It was the turn of the century, a new millennium, and Mary had new ideas. After all, Y2K was a success, it should be time to identify new and challenging goals. You must keep in mind that Mary is one of those individuals who feel “change is good”.
Now, Mary had given a lot of thought to a new adventure before she offered up her proposal. Finally, one day she approached me with the idea of growing “more” flowers. When growing up, her family always had a large vegetable and herb garden as well as large flower beds. I expected a couple more flower beds, probably along our quarter mile lane. Well, that wasn’t quite what she had in mind. No, Mary wanted to grow lavender as a commercial crop. She has always been partial to the color purple and her full name is Rose Mary. Lavender is a member of the Rosemary family, so it only seemed fitting that she would be partial to the Lavender plant. On the other hand, I had always adhered to traditional farming by raising cattle and hay. However, trying to keep an open mind, I agreed to “give up” a couple of acres, thus started the new endeavor.

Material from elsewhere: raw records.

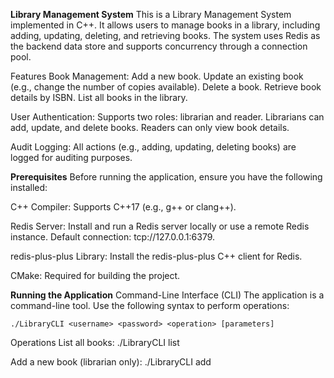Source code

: **Library Management System**
This is a Library Management System implemented in C++. It allows users to manage books in a library, including adding, updating, deleting, and retrieving books. The system uses Redis as the backend data store and supports concurrency through a connection pool.

Features
   Book Management:
       Add a new book.
       Update an existing book (e.g., change the number of copies available).
       Delete a book.
       Retrieve book details by ISBN.
       List all books in the library.

User Authentication:
       Supports two roles: librarian and reader.
       Librarians can add, update, and delete books.
       Readers can only view book details.

Audit Logging:
      All actions (e.g., adding, updating, deleting books) are logged for auditing purposes.



**Prerequisites**
Before running the application, ensure you have the following installed:

C++ Compiler:
   Supports C++17 (e.g., g++ or clang++).

Redis Server:
    Install and run a Redis server locally or use a remote Redis instance.
    Default connection: tcp://127.0.0.1:6379.
  
redis-plus-plus Library:
    Install the redis-plus-plus C++ client for Redis.

CMake:
    Required for building the project.




**Running the Application**
Command-Line Interface (CLI)
The application is a command-line tool. Use the following syntax to perform operations:

    ./LibraryCLI <username> <password> <operation> [parameters]

Operations
List all books:
    ./LibraryCLI <username> <password> list

Add a new book (librarian only):
    ./LibraryCLI <username> <password> add <title> <author> <isbn> <genre> <year> <copies> <description>
Get book details by ISBN:
   ./LibraryCLI <username> <password> get <isbn>

Update book copies (librarian only):
    ./LibraryCLI <username> <password> update <isbn> <copies>
Delete a book (librarian only):
    ./LibraryCLI <username> <password> delete <isbn>

**Sample Output:**
      ./LibraryCLI admin admin123 add "C++ Primer" "Lippman" "9780321714116" "Programming" 2013 10 "C++ book for beginners."
		
      ./LibraryCLI admin admin123 add "C++ Complete Reference" "Herbert Schildt" "97803217141344" "Programming" 2002 10 "C++ Complete Reference."
		
      ./LibraryCLI admin admin123 list
		
            {
                "author": "Lippman",
                "borrowingStatus": "Available",
                "copiesAvailable": 10,
                "description": "C++ book for beginners.",
                "genre": "Programming",
                "isbn": "9780321714116",
                "publicationYear": 2013,
                "title": "C++ Primer"
            }
            {
                "author": "Herbert Schildt",
                "borrowingStatus": "Available",
                "copiesAvailable": 10,
                "description": "C++ Complete Reference.",
                "genre": "Programming",
                "isbn": "97803217141344",
                "publicationYear": 2002,
                "title": "C++ Complete Reference"
            }


**Design and Implementation**
Key Components
 **RedisClient:**
    Manages connections to the Redis server.

 ** Library:**
   Implements the core logic for managing books.
   Uses RedisClient to interact with Redis.

 **Logger:**
   Logs all actions (e.g., adding, updating, deleting books) to a file (library_audit.log).

**Authenticator:**
  Handles user authentication and role-based access control.

**BookFactory:**
  Centralizes the creation of Book objects.

**AuditObserver:**
  Observes changes to the library (e.g., book additions, updates, deletions) and logs them.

We spent a considerable amount of time doing further research of Lavender, it’s properties and growing habits. It was apparent, this would be more than a two person undertaking. Mary decided it was time to convince our son and his family that this was an adventure of a lifetime. Thus the lavender farm became a family project and a true learning experience for all. Being a small family, this means that everyone shares in the work.
The initial agreement was that Mary would make the products and I would take care of the sales. The products we sell are primarily hand crafted on the farm. Mary and the grandchildren do the sewing. Mary’s grandmother taught her to sew at the age of 6, now she is attempting to pass that knowledge along to our grandchildren.
In the spring of 2005, we partnered with a local beekeeper. Bee hives have been placed close to the field for production of lavender honey. We also “infused” locally produced clover honey with our lavender buds.
Kansas Lavender / Ingwerson Farms is located eight miles west of Topeka, Kansas just off Interstate 70 and Valencia Rd, on the bluffs of the Kansas River basin. This area of Kansas is not a native climate for lavender. The soil had to be amended as Lavender does not grow well in good black soil. Special care is taken to accommodate the summer humidity and the winter cold. Currently there are twelve varieties grown on the farm, however, Grosso and Provence are the main crop. The plants had adapted quite well to Kansas life and the fragrance has been wonderful.
The farm was open for tours during June 2005 with fresh cut flowers and products available for purchase.
The fields will be opened again in June. See dates and times on the events page.
Visitors are encouraged to bring cameras or paints and easels to capture the views of the flowers, butterflies, birds, and bees.